Model	ModelNet	3DMatch
FCGF	0.16	0.17
RPM-Net	0.19	0.22
D3Feat	0.21	0.28
DCP-v2	0.74	0.85
Predator	0.30	0.38
REGTR	0.42	0.51
CoFiNet	0.83	0.94
SDT (ours)	0.24	0.29

Significant values are in bold.

Conclusion

We propose a 3D point cloud registration method based on SDT. First, we propose a feature extraction and embedding module to extract basic features of point cloud and compute local spatial relationships between points in the point cloud as local positional embedding of basic feature, and formulate a SDT module to fuse and enhance above two kinds of information into new feature of point cloud by Self-Attention and Cross-Attention mechanisms. Second, we develop an overlap correspondence predict module to obtain correspondences between the pairwise point clouds by a series of handle for above new features of a pair of point clouds. Finally, we construct an $\alpha$-balance cross-entropy loss based on real correspondences of pairs of point clouds to train our unsupervised network, and we use outputs of this network to generate transformation matrices of pairs of point clouds via RANSAC algorithm. Extensive experimental results on the 3DMatch/3DLoMatch and ModelNet40/ModelLoNet40 demonstrate that our proposed method has high accuracy and strong robustness in solving point cloud registration problems in low overlap scenarios. Unfortunately, this leads to longer training and calculation times because the model uses the SDT module and the RANSAC approach simultaneously. Improving model performance, developing more efficient feature extraction and aggregation techniques, and extending our approach to more complicated scenarios need continue to study in the future.

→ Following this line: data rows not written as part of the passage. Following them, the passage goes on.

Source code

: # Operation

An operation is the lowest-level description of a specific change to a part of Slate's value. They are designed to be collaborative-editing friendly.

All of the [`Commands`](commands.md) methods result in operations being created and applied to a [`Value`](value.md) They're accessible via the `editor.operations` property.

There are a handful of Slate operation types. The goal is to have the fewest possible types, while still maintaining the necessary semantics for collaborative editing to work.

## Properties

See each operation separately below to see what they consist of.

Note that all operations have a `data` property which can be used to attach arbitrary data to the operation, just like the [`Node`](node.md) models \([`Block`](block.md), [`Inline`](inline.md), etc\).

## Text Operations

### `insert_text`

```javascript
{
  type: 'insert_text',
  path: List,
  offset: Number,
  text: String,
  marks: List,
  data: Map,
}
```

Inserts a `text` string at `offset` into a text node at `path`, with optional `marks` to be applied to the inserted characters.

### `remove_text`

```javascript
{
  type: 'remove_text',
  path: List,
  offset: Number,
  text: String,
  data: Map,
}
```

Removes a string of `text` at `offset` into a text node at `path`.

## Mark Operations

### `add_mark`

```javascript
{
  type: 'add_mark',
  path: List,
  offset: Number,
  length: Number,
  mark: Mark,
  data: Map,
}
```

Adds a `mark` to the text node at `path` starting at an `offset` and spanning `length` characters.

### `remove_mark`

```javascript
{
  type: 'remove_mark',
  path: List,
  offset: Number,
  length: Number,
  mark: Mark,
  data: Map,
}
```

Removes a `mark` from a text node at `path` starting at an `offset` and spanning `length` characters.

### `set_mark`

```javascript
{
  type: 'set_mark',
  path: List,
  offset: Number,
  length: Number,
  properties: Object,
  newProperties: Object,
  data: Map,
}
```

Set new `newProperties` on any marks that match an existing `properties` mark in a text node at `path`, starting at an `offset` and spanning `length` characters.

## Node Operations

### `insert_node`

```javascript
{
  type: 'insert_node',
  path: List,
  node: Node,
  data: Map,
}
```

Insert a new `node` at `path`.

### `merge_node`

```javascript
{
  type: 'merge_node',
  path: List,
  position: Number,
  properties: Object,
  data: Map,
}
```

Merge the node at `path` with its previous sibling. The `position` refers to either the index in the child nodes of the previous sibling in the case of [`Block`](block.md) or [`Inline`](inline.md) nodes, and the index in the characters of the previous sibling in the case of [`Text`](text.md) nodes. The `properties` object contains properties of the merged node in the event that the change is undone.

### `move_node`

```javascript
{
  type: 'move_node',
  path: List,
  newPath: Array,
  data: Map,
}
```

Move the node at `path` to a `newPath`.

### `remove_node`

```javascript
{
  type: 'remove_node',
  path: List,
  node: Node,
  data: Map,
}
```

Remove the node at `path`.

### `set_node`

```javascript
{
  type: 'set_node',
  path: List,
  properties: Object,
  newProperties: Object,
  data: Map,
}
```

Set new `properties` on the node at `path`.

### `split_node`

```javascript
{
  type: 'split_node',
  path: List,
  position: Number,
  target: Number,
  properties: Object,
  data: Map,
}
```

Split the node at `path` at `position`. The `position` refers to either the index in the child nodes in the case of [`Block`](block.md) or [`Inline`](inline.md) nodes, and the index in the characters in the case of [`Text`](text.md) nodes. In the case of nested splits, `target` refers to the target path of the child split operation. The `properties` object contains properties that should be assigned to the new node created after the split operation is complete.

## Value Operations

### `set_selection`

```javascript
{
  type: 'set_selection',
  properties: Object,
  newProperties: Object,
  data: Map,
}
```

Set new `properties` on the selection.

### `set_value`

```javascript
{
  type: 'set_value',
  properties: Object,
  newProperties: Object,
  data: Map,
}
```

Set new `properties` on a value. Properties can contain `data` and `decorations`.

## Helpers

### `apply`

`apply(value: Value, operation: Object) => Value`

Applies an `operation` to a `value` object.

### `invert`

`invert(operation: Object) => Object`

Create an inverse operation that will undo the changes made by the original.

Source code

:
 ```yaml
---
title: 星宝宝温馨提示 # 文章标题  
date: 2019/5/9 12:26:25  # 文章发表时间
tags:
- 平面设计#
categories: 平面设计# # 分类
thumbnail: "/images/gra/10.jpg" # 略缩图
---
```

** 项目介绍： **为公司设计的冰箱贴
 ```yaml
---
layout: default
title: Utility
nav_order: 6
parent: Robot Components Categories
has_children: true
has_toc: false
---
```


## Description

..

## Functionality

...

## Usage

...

Ethical and informed consent

Data used in our study are publicly available, and ethical approval and informed consent were obtained in each original study.

Author contributions

Xiong Fengguang: Methodology Providing and Implementing, Original Draft Writing. Kong Yu: Manuscript Reviewing and Reediting, Xie Shuaikang: Experimentation Testing. Liqun Kuang: Manuscript Reviewing and Funding acquisition. Xie Han: Funding acquisition and Resources.

Data availability

The datasets generated during and/or analyzed during our study are available from the corresponding author on reasonable request.

Competing interests

The authors declare no competing interests.